== PROMPT ==
Every line below from the one containing "pacotes do python)<br>" through the one containing "4. 为什么数据库会丢失数据" is to be printed exactly, with the pictures omitted.

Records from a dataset
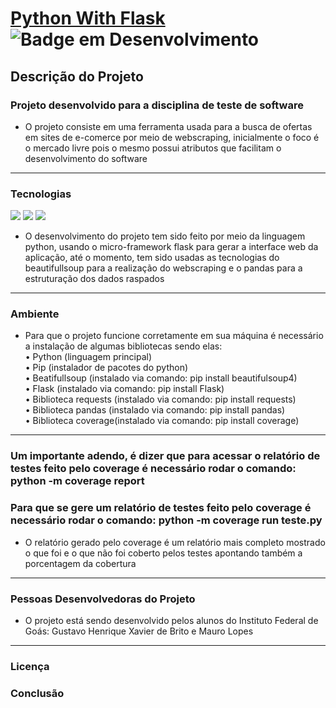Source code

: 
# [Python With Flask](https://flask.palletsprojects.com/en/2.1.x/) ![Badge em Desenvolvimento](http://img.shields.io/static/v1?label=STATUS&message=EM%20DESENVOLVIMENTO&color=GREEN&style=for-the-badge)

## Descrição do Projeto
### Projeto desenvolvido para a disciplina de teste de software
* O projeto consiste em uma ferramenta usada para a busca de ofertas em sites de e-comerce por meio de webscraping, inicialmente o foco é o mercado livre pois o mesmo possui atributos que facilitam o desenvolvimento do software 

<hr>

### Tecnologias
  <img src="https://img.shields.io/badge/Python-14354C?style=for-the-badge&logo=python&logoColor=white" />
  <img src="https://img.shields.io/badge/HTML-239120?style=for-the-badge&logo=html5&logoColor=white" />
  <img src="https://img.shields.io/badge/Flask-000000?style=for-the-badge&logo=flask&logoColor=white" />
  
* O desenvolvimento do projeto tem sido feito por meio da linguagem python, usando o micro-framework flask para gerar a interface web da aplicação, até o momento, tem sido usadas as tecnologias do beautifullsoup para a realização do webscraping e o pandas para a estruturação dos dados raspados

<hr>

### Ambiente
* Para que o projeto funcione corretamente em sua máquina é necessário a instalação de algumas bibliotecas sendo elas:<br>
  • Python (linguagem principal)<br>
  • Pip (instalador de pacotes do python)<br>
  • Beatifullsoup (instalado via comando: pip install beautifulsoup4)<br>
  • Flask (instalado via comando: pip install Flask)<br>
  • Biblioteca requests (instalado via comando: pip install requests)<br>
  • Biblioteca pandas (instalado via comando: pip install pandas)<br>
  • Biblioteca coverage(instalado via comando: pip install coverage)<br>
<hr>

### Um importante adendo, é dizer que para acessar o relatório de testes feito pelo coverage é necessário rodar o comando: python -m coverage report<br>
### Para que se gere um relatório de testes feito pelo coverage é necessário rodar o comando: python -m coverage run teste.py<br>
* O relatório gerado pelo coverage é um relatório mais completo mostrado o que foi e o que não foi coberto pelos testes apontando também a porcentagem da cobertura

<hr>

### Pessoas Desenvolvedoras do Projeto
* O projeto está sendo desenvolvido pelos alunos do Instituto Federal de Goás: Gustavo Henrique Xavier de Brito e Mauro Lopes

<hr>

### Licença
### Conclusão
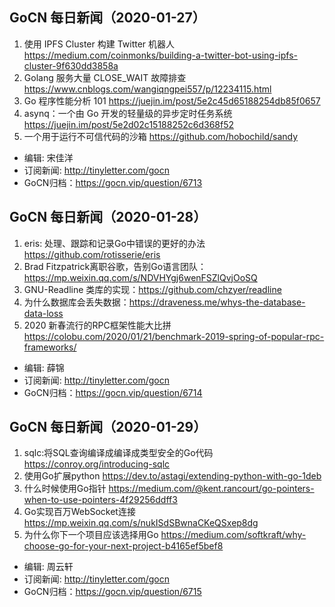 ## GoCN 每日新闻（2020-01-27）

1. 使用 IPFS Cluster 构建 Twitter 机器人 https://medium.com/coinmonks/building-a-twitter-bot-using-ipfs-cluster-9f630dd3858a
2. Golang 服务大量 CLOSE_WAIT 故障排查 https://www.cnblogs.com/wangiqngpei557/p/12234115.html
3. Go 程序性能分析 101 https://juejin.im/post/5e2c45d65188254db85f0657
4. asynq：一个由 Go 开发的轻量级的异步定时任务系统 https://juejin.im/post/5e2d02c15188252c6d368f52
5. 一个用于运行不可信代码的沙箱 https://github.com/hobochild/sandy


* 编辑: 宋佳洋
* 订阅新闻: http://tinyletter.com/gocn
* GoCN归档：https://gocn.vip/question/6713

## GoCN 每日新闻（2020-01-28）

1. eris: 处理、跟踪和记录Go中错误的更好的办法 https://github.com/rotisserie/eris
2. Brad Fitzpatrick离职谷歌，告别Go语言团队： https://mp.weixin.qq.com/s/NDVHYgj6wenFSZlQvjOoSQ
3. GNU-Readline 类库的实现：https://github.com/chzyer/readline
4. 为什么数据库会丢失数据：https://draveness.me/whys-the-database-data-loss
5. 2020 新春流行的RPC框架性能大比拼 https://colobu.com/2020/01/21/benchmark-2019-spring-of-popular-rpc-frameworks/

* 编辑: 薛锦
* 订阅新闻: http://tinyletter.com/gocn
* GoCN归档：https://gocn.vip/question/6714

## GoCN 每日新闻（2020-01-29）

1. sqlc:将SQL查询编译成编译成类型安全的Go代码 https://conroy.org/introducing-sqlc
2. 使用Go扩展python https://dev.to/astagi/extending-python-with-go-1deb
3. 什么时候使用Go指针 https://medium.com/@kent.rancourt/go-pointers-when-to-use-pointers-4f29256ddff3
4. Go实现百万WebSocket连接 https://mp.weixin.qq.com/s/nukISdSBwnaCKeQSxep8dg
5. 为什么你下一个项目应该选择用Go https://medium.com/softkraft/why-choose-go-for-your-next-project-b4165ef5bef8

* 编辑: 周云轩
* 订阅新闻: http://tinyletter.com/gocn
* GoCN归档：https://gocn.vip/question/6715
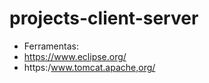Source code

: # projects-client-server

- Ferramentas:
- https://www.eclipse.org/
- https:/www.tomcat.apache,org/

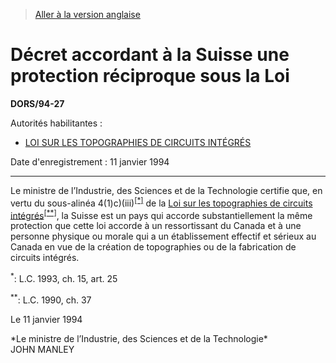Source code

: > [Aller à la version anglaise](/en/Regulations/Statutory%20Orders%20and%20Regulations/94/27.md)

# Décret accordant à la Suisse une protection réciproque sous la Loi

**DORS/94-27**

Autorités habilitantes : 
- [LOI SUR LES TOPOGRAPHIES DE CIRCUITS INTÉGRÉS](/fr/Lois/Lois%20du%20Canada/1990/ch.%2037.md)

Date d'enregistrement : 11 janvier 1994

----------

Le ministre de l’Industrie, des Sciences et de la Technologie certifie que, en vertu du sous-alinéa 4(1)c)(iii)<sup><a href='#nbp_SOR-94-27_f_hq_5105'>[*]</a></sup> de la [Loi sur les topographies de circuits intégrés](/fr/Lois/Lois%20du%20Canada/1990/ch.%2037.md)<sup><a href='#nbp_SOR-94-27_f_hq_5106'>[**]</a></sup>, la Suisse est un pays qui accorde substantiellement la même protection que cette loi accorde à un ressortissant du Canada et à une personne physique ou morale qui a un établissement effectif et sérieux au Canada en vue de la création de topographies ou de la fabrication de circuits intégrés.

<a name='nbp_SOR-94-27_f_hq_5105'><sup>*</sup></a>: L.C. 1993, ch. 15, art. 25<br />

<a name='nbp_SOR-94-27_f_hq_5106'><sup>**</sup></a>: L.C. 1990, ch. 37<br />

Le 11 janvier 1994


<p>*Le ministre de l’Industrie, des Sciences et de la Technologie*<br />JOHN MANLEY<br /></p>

* * *

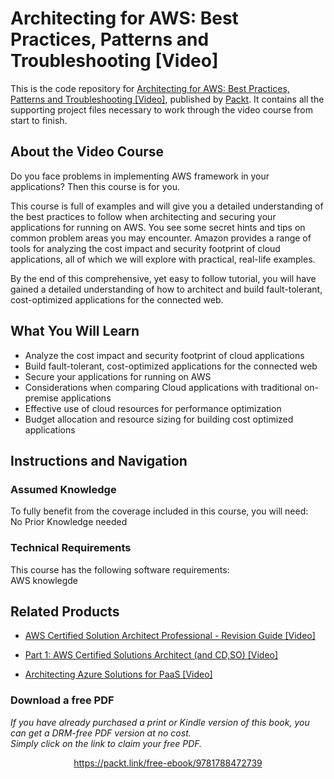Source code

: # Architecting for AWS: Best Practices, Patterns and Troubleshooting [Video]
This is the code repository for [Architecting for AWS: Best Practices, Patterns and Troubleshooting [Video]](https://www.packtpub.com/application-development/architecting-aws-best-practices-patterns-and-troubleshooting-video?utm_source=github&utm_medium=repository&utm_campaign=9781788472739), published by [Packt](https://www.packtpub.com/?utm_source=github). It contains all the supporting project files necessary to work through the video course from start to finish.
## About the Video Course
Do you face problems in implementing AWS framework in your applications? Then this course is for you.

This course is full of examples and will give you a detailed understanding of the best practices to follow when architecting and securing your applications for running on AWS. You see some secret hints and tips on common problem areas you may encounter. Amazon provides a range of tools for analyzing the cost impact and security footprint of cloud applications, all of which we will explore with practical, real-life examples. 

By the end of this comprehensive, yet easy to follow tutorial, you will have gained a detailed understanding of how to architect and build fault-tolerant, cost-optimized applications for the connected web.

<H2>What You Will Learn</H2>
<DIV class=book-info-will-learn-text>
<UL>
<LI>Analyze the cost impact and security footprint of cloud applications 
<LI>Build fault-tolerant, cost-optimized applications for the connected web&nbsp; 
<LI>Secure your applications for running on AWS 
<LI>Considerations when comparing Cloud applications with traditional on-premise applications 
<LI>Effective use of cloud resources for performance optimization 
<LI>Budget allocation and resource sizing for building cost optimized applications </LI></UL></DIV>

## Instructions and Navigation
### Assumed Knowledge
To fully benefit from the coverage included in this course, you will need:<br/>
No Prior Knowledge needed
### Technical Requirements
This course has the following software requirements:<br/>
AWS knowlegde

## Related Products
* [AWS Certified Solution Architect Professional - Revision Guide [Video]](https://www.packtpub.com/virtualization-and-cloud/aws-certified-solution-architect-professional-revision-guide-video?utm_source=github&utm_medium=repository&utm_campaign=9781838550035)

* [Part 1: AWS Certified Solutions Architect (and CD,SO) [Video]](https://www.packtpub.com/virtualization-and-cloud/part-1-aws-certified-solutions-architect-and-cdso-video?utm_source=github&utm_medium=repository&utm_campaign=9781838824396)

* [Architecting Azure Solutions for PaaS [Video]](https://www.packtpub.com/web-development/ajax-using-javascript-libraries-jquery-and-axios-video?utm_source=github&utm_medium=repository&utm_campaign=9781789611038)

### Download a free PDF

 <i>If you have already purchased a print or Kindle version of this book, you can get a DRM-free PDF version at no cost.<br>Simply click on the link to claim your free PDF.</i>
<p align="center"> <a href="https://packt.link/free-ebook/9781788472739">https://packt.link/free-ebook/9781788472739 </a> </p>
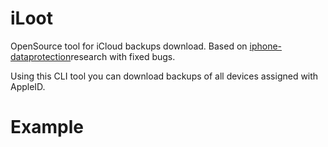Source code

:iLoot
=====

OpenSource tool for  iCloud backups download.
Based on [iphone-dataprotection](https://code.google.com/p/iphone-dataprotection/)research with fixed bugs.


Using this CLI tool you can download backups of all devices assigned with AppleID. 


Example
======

== REPLY ==
  • Pip (instalador de pacotes do python)<br>
  • Beatifullsoup (instalado via comando: pip install beautifulsoup4)<br>
  • Flask (instalado via comando: pip install Flask)<br>
  • Biblioteca requests (instalado via comando: pip install requests)<br>
  • Biblioteca pandas (instalado via comando: pip install pandas)<br>
  • Biblioteca coverage(instalado via comando: pip install coverage)<br>
<hr>

### Um importante adendo, é dizer que para acessar o relatório de testes feito pelo coverage é necessário rodar o comando: python -m coverage report<br>
### Para que se gere um relatório de testes feito pelo coverage é necessário rodar o comando: python -m coverage run teste.py<br>
* O relatório gerado pelo coverage é um relatório mais completo mostrado o que foi e o que não foi coberto pelos testes apontando também a porcentagem da cobertura

<hr>

### Pessoas Desenvolvedoras do Projeto
* O projeto está sendo desenvolvido pelos alunos do Instituto Federal de Goás: Gustavo Henrique Xavier de Brito e Mauro Lopes

<hr>

### Licença
### Conclusão
 ## GoCN 每日新闻（2020-01-27）

1. 使用 IPFS Cluster 构建 Twitter 机器人 https://medium.com/coinmonks/building-a-twitter-bot-using-ipfs-cluster-9f630dd3858a
2. Golang 服务大量 CLOSE_WAIT 故障排查 https://www.cnblogs.com/wangiqngpei557/p/12234115.html
3. Go 程序性能分析 101 https://juejin.im/post/5e2c45d65188254db85f0657
4. asynq：一个由 Go 开发的轻量级的异步定时任务系统 https://juejin.im/post/5e2d02c15188252c6d368f52
5. 一个用于运行不可信代码的沙箱 https://github.com/hobochild/sandy


* 编辑: 宋佳洋
* 订阅新闻: http://tinyletter.com/gocn
* GoCN归档：https://gocn.vip/question/6713

## GoCN 每日新闻（2020-01-28）

1. eris: 处理、跟踪和记录Go中错误的更好的办法 https://github.com/rotisserie/eris
2. Brad Fitzpatrick离职谷歌，告别Go语言团队： https://mp.weixin.qq.com/s/NDVHYgj6wenFSZlQvjOoSQ
3. GNU-Readline 类库的实现：https://github.com/chzyer/readline
4. 为什么数据库会丢失数据：https://draveness.me/whys-the-database-data-loss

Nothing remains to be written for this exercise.